Friday, May 23, 2008

A Year in a Day

A year ago today my mum died. Things didn't feel like I imagined they would.

Our Summer Exam's started this morning with Irish, and I got through that very well; the questions all suited what study I had done, and I didn't freeze or anything disastrous like that. In fact, I think I may have written one of the best Irish exams of my life, and this thought put me in a good mood for the rest of the morning. I wasn't feeling sad at all. I knew what this day meant, but it didn't seem to matter: it was just another day after all. Having gone home after the exam to get a change of clothes and something to eat I headed into town to meet up with some friends to relax after the day's work. This was nice enough - strolling around the usual streets, lounging on the grass in Stephen's Green. But I didn't seem to be thinking on the same level as the other guys. I couldn't enjoy the conversation or take part in it. They were enjoying a beautiful summer's day in the park, albeit with exams just behind them and more again looming in front, but I wasn't there. Sure enough, it was all being replayed - the lonely, awkward feeling that no-one understands.

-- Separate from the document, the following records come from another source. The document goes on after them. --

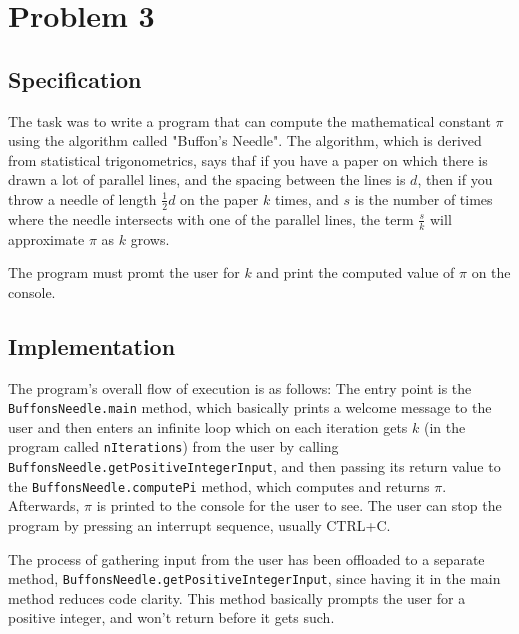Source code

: \documentclass{scrartcl}
\newcommand\code[1]{\texttt{#1}}
\begin{document}
\section*{Problem 3}
\subsection*{Specification}
The task was to write a program that can compute the mathematical 
constant $\pi$ using the algorithm called "Buffon's Needle".
The algorithm, which is derived from statistical trigonometrics, says
thaf if you have a paper on which there is drawn a lot of parallel
lines, and the spacing between the lines is $d$, then if you throw
a needle of length $\frac{1}{2}d$ on the paper $k$ times, and $s$
is the number of times where the needle intersects with one
of the parallel lines, the term $\frac{s}{k}$ will approximate $\pi$  
as $k$ grows.

The program must promt the user for $k$ and print the computed
value of $\pi$  on the console.

\subsection*{Implementation}
The program's overall flow of execution is as follows:
The entry point is the \code{BuffonsNeedle.main} method, which
basically prints a welcome message to the user and then enters an
infinite loop which on each iteration gets $k$ (in the program
called \code{nIterations}) from the user by calling
\code{BuffonsNeedle.getPositiveIntegerInput}, and then passing
its return value to the \code{BuffonsNeedle.computePi} method, which
computes and returns $\pi$.  Afterwards, $\pi$  is printed to the
console for the user to see. The user can stop the program by pressing
an interrupt sequence, usually CTRL+C.

The process of gathering input from the user has been offloaded to a
separate method, \code{BuffonsNeedle.getPositiveIntegerInput}, since
having it in the main method reduces code clarity. This method
basically prompts the user for a positive integer, and won't return
before it gets such.
\end{document}

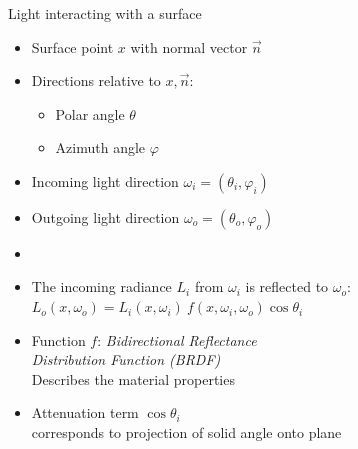 \documentclass[utf8,stillsansserifmath,fleqn,t]{beamer}
\begin{document}
\begin{frame}[label=radiometry-light-at-surface]
\frametitle{\insertsection}
Light interacting with a surface\\
\begin{itemize}
\item Surface point $x$ with normal vector $\vec{n}$
\item Directions relative to $x, \vec{n}$:
    \begin{itemize}
    \item Polar angle $\theta$
    \item Azimuth angle $\varphi$
    \end{itemize}
\item Incoming light direction $\omega_i=(\theta_i,\varphi_i)$
\item Outgoing light direction $\omega_o=(\theta_o,\varphi_o)$
\item[~] ~
\item The incoming radiance $L_i$ from $\omega_i$ is reflected to $\omega_o$:\\
    $L_o(x, \omega_o) = L_i(x,\omega_i)~f(x,\omega_i,\omega_o)\cos\theta_i$
\item Function $f$: \emph{Bidirectional Reflectance\\ Distribution Function
(BRDF)}\\Describes the material properties
\item Attenuation term $\cos\theta_i$\\
corresponds to projection of solid angle onto plane
\end{itemize}
\end{frame}
\end{document}
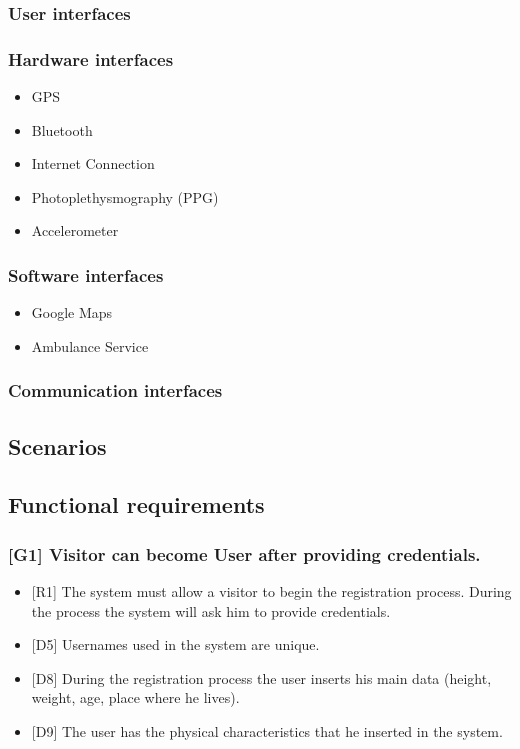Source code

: \documentclass{article}
\begin{document}
\subsubsection{User interfaces}
\subsubsection{Hardware interfaces}
\begin{itemize}
	\item GPS
	\item Bluetooth
	\item Internet Connection
	\item Photoplethysmography (PPG)
	\item Accelerometer
\end{itemize}
\subsubsection{Software interfaces}
\begin{itemize}
	\item Google Maps
	\item Ambulance Service
\end{itemize}
\subsubsection{Communication interfaces}
\subsection{Scenarios}
\subsection{Functional requirements}
\subsubsection{[G1] Visitor can become User after providing credentials.}
\begin{itemize}
\item {[R1]} The system must allow a visitor to begin the registration process. During the process the system will ask him to provide credentials.
\item {[D5]} Usernames used in the system are unique.
\item {[D8]} During the registration process the user inserts his main data (height, weight, age, place where he lives).
\item {[D9]} The user has the physical characteristics that he inserted in the system.
\end{itemize}
\end{document}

We headed back to a friend's house and was feeling pretty down. I stayed on for hours doing very little, probably putting off facing my own thoughts in some subconscious way. It wasn't until I was halfway home on the Luas that it all seemed to hit me.

I started to go over the moment I found out, something I used to do very often but hadn't done in a while before today. Being led into the office where my Dad and C were waiting. I remember the how utterly destroyed they looked. The sinking realisation of despair that exploded inside me that it was all over when he told me. Saying stupid things, stumbling in a daze down the corridor to find my bag so that I could get out. Balling my eyes out in the carpark as Cathy told me about what she had been through that awful day, which I still can't begin to imagine, it makes my mind go blank when I try to think about the feelings. It was all today, even everything afterwards, the detached feelings, the unbearable reality that life goes on, the sympathetic neighbours and the unconscious friends. A year today. A year in a day.

Later on I tried hanging out with my old road friends to see if they'd realise what I was going through. I didn't want to be alone. But they too didn't seem to get it, and it was a much more bitter blow with them. I felt so alienated. I got a lift home with my friend Dc even though it was hardly warranted, as I live no more than two minutes walks away from the person's house I was in. We dropped off N at his house, and once the doors were closed and it was just me and him, plain as you like Dc says "So how are you doing considering the day that's in it?". To be honest at first I didn't even know what he was talking about; he was the first one to say it out loud, and I had been resigned to the fact that no one was going to. It cheered me up somewhat to be able to talk about it a bit. Dc really is a great friend who's always there if you really need him. But it didn't stop me wondering: when it all happened a year ago it felt like I always had someone to talk to. Now it feels like there's no-one. But I know it's just because life has to continue, and I have to live with it. And there's no comfort in that. And there's nothing anyone can say.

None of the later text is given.